The A56 is a road in England which extends between the city of Chester in Cheshire and the village of Broughton in North Yorkshire. The road contains a mixture of single and dual carriageway sections, and traverses environments as diverse as the dense urban sprawl of inner city Manchester and the lightly populated region of rural east Lancashire. The road includes a short section of trunk road between the end of the M66 motorway near Ramsbottom and the M65 motorway west of Burnley.

==Route description==
The road begins as Frodsham Street in the centre of Chester at its junction with Foregate Street A51 and heads north-eastwards out of the city. Just outside the city, the A56 crosses Junction 12 of the M53 motorway, continuing in a north easterly direction. The road passes through the towns and villages of Mickle Trafford, Dunham on the Hill, Helsby and Frodsham whilst roughly paralleling the course of the south side of the M56 motorway. After leaving Frodsham, the A56 crosses the M56 at Junction 11 and passes the towns of Runcorn and Warrington, taking up a more easterly direction to again parallel the course of the north side of the motorway.

The road crosses the M6 motorway halfway between Junctions 20 and 21, before passing south of Lymm on its way to its junction with the A556 road at Bowdon. At Bowdon the A56 turns sharply northwards, passing Altrincham and Sale, crossing the M60 Manchester Outer Ring Road at Junction 7 into Stretford.

The A56 takes the name of Chester Road and continues north-eastwards through Stretford and Hulme into Manchester city centre, where it takes on the name Deansgate, one of Manchester's main shopping streets and thoroughfares. At the end of Deansgate, the A56 takes on the name of Victoria Street as it passes Manchester Victoria railway station. Since 2012, most of Victoria Street has been pedestrianised with planters, but the road markings still remain underneath.

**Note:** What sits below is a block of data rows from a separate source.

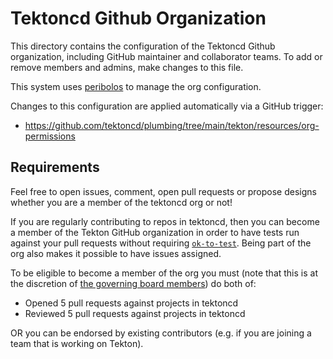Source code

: # Tektoncd Github Organization

This directory contains the configuration of the Tektoncd Github organization,
including GitHub maintainer and collaborator teams.
To add or remove members and admins, make changes to this file.

This system uses [peribolos](https://github.com/kubernetes/test-infra/tree/master/prow/cmd/peribolos)
to manage the org configuration.

Changes to this configuration are applied automatically via a GitHub trigger:

* https://github.com/tektoncd/plumbing/tree/main/tekton/resources/org-permissions

## Requirements

Feel free to open issues, comment, open pull requests or propose designs whether you
are a member of the tektoncd org or not!

If you are regularly contributing to repos in tektoncd, then you can become a
member of the Tekton GitHub organization in order to have tests run against your
pull requests without requiring [`ok-to-test`](process.md#prow-commands).
Being part of the org also makes it possible to have issues assigned.

To be eligible to become a member of the org you must (note that this is at the
discretion of [the governing board members](governance.md)) do both of:

* Opened 5 pull requests against projects in tektoncd
* Reviewed 5 pull requests against projects in tektoncd

OR you can be endorsed by existing contributors (e.g. if you are joining a team that
is working on Tekton).
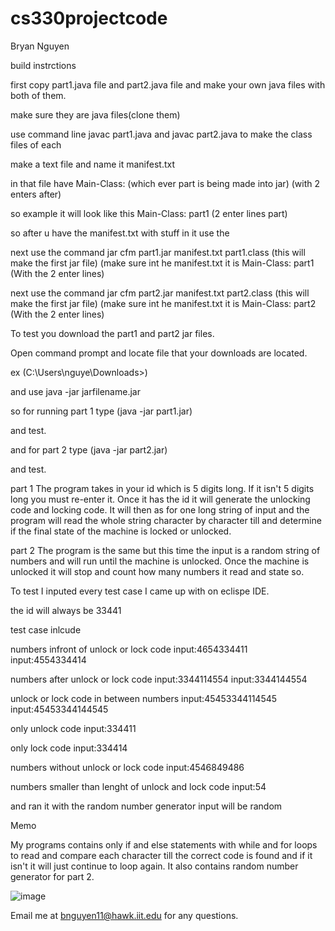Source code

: # cs330projectcode

Bryan Nguyen

build instrctions 

first copy part1.java file and part2.java file and make your own java files with both of them. 

make sure they are java files(clone them)

use command line javac part1.java and javac part2.java to make the class files of each 

make a text file and name it manifest.txt

in that file have Main-Class: (which ever part is being made into jar) (with 2 enters after)

so example it will look like this Main-Class: part1 (2 enter lines part)

so after u have the manifest.txt with stuff in it use the 

next use the command jar cfm part1.jar manifest.txt part1.class  (this will make the first jar file) (make sure int he manifest.txt it is Main-Class: part1 (With the 2 enter lines)

next use the command jar cfm part2.jar manifest.txt part2.class  (this will make the first jar file) (make sure int he manifest.txt it is Main-Class: part2 (With the 2 enter lines)

To test you download the part1 and part2 jar files.

Open command prompt and locate file that your downloads are located. 

ex (C:\Users\nguye\Downloads>)

and use java -jar jarfilename.jar

so for running part 1 type (java -jar part1.jar)

and test.

and for part 2 type (java -jar part2.jar)

and test.


part 1 
The program takes in your id which is 5 digits long.
If it isn't 5 digits long you must re-enter it.
Once it has the id it will generate the unlocking code and locking code.
It will then as for one long string of input and the program will read the whole string character by character till and determine if the final state of the machine is locked or unlocked. 

part 2
The program is the same but this time the input is a random string of numbers and will run until the machine is unlocked. 
Once the machine is unlocked it will stop and count how many numbers it read and state so. 

To test I inputed every test case I came up with on eclispe IDE. 

the id will always be 33441

test case inlcude 

numbers infront of unlock or lock code
input:4654334411
input:4554334414

numbers after unlock or lock code 
input:3344114554
input:3344144554

unlock or lock code in between numbers 
input:45453344114545
input:45453344144545

only unlock code 
input:334411

only lock code 
input:334414

numbers without unlock or lock code 
input:4546849486

numbers smaller than lenght of unlock and lock code 
input:54

and ran it with the random number generator 
input will be random

Memo

My programs contains only if and else statements with while and for loops to read and compare each character till the correct code is found and if it isn't it will just continue to loop again. It also contains random number generator for part 2. 

![image](https://user-images.githubusercontent.com/118865861/203473448-7fd08883-810c-4fc6-8dc1-ed732cd55778.png)

Email me at bnguyen11@hawk.iit.edu for any questions.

Turning sharply to the north-west, the A56 leaves Manchester and goes through the Broughton district of Salford on its way to Prestwich, where it is called Bury New Road, where it again crosses the M60 Manchester Outer Ring Road at Junction 17. Heading due north the road passes Whitefield and cuts through Bury before crossing the M66 motorway at Junction 1. The road follows the M66 up to its terminus near Edenfield.

The A56 becomes dual carriageway, and traffic from the M66 can continue onto this trunk road section only. Traffic from the A680 and the A676 can also join the A56. Again heading roughly due northwards the A56 bypasses Haslingden and Accrington before joining the M65 motorway at Junction 8, slightly to the west of Burnley.

After joining the M65, the A56 disappears from the maps, only to reappear approximately 6 mi to the north east close to M65 Junction 13 at a junction with the A682 in central Nelson.

Taking an easterly direction, the A56 goes through Colne before turning sharply to the north. Now cutting through the more rural parts of east Lancashire the road passes Foulridge and Earby, finally reaching its termination point where it merges with the A59 road to the west of Broughton in North Yorkshire. Heading north of Colne, the A56 is signed towards Skipton.

==History==
Prior to the construction of the M65, M66 and connecting roads, the route continued through Edenfield and into Rawtenstall. The route then passed through the centre of Burnley and on to Nelson, this section is now marked as an extension of the A682.